Having lived abroad for 15 years, I've returned to the US almost 1 year ago and am preparing to buy a house via a mortgage. Naturally, I'd like to get favorable rates. I face a couple of challenges though:
- I have a size-able debt with the IRS and have made repayment arrangements with them via their Form 9465.
- Having been out of the country for so long, I had almost nothing on my credit history, despite having multiple mortgages, auto loans and credit cards before moving abroad.
First thing I did upon repatriation was to buy a new car. This was in part to re-establish a credit history. It was a 6-year note, I paid it off today, in only 11 months. I also got a couple of credit cards. So far, so good, my credit score as of today is 700.
I worry that paying off my auto loan will actually hurt my score because now, I have no installment accounts that are active. I do use 2 credit cards though.

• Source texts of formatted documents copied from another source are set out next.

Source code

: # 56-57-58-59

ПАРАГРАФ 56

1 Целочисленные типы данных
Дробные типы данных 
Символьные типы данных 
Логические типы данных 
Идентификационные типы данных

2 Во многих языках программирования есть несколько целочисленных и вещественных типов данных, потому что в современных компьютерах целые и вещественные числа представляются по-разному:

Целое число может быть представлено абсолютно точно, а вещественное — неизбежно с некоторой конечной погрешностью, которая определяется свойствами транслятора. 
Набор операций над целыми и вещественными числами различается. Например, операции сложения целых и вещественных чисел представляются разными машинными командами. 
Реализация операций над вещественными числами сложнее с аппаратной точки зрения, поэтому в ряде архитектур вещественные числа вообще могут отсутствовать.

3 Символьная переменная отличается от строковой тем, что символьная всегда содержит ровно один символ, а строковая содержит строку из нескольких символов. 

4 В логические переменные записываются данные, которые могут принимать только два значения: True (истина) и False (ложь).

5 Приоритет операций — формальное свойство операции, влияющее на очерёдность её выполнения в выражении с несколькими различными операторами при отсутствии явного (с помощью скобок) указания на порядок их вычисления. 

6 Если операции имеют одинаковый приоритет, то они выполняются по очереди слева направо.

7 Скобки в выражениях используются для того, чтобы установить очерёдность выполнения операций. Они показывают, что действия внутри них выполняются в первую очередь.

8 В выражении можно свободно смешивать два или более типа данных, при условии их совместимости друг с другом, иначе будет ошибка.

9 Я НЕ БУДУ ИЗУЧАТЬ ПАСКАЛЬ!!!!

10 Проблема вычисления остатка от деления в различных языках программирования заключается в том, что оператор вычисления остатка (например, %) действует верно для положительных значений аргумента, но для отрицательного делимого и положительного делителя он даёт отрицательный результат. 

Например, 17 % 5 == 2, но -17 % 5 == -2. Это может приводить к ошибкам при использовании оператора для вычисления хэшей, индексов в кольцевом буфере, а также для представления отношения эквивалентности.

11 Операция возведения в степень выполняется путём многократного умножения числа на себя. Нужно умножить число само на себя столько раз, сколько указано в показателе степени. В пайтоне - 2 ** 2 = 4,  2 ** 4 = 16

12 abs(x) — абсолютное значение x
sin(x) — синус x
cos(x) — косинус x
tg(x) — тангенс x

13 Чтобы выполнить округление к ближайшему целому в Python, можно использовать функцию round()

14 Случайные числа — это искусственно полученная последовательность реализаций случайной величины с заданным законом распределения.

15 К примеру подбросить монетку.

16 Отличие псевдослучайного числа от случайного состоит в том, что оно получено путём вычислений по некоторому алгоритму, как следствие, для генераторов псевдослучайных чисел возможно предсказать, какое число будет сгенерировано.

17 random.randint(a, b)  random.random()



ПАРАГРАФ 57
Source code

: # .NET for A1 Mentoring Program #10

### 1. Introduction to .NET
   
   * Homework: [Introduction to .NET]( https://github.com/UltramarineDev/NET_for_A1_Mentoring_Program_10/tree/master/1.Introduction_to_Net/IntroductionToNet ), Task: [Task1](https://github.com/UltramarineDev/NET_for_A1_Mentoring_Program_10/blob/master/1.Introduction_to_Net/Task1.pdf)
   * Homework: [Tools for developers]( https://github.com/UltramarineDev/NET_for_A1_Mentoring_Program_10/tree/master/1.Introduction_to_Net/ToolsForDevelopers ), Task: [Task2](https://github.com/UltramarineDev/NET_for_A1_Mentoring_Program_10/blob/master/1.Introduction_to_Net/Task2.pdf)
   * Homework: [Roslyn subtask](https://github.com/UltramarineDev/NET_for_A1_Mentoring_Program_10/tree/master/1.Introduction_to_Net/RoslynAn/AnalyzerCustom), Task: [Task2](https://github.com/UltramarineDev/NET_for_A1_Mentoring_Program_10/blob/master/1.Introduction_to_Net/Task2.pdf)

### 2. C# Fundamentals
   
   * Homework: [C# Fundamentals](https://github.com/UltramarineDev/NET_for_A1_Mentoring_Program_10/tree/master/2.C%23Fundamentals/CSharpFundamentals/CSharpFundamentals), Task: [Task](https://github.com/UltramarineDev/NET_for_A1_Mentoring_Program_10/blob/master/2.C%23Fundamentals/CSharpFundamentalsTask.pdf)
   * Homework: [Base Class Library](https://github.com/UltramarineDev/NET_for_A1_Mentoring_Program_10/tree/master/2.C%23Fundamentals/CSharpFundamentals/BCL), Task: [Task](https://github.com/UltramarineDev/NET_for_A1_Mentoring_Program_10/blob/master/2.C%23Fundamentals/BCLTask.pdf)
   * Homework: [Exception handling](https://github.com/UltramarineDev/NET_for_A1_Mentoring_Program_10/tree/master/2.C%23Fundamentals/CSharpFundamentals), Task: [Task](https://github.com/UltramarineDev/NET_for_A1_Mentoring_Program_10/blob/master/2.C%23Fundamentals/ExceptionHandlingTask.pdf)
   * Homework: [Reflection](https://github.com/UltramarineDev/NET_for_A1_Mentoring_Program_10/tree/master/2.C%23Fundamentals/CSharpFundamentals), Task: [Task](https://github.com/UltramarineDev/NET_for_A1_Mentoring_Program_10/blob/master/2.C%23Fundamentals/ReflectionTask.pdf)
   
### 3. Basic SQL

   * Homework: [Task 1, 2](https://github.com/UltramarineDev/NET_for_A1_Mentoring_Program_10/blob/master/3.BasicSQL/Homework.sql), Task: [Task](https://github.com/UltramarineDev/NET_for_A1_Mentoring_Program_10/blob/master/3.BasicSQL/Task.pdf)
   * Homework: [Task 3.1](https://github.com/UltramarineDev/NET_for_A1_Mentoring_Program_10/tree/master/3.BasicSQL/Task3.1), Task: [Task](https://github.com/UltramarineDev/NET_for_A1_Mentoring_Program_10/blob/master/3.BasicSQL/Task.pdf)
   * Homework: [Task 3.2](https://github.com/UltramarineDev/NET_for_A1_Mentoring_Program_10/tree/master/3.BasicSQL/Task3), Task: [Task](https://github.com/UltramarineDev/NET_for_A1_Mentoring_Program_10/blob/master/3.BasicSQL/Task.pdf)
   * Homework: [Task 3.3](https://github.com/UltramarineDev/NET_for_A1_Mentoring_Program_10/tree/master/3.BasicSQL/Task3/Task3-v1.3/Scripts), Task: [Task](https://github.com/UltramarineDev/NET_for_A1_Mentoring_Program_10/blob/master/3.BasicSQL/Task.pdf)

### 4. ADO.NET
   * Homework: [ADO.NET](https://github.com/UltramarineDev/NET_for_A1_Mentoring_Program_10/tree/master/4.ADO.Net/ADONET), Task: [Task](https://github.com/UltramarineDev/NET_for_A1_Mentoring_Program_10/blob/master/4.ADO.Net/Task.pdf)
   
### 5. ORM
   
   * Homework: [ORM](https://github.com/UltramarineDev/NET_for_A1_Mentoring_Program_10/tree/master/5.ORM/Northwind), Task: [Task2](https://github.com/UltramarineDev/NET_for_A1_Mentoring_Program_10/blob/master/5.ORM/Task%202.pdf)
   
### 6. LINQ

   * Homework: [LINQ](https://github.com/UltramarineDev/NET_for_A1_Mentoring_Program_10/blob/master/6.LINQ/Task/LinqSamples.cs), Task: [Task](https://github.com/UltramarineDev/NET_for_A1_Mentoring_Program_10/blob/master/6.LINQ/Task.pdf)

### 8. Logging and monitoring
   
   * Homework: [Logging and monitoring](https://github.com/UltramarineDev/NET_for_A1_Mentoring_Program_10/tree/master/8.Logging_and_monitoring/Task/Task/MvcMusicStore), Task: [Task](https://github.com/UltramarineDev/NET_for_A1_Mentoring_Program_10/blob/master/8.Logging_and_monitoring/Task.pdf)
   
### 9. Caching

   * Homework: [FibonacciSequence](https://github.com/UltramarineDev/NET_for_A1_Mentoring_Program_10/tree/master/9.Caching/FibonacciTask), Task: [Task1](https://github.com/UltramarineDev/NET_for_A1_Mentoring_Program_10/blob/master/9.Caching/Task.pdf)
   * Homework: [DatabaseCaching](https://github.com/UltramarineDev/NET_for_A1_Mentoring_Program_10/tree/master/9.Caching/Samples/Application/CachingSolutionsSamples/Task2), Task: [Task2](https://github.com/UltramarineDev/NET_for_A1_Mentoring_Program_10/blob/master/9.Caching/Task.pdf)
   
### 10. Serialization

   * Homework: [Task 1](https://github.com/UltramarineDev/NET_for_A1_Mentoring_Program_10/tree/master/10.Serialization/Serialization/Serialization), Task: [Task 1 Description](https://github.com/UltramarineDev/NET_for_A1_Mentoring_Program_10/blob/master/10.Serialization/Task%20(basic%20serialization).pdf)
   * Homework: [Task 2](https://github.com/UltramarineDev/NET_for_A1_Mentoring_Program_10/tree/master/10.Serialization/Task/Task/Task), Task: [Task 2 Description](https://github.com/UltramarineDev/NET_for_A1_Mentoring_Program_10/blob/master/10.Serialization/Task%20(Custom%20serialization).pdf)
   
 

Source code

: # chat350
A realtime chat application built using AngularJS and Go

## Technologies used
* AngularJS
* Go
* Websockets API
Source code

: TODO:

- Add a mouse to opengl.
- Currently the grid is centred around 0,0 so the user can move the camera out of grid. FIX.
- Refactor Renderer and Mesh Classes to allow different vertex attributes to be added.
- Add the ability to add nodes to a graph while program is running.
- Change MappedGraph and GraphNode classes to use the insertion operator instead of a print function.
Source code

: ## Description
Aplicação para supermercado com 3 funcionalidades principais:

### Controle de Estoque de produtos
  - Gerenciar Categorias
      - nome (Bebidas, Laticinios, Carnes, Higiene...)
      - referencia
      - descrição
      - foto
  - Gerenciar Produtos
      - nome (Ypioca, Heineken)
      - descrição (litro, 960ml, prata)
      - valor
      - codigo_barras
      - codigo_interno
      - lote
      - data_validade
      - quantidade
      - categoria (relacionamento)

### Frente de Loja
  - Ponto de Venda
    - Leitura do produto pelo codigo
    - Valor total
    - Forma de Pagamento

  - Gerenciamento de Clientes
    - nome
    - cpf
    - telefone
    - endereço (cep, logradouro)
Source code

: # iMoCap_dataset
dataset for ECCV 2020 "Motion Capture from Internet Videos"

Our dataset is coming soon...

So, I wonder if it would serve me better to ask a bank for a loan for the IRS debt, and make payments to a bank instead of the IRS.
One more important factor here is that due to point no. 2 above, I had to shop around a little for the auto loan and due to this, I have now 9 credit inquiries already against my credit reports. So, I worry that moving the debt to another institution will lower my score by virtue of adding another credit inquiry.
To summarize, I'd like to continue building a good credit score to give me the best mortgage options in a 9-12 month timeframe. Given the scenario above, does it make sense for me to keep paying the IRS, or get a loan from a bank, possibly adding a harmful credit inquiry or two to my credit records?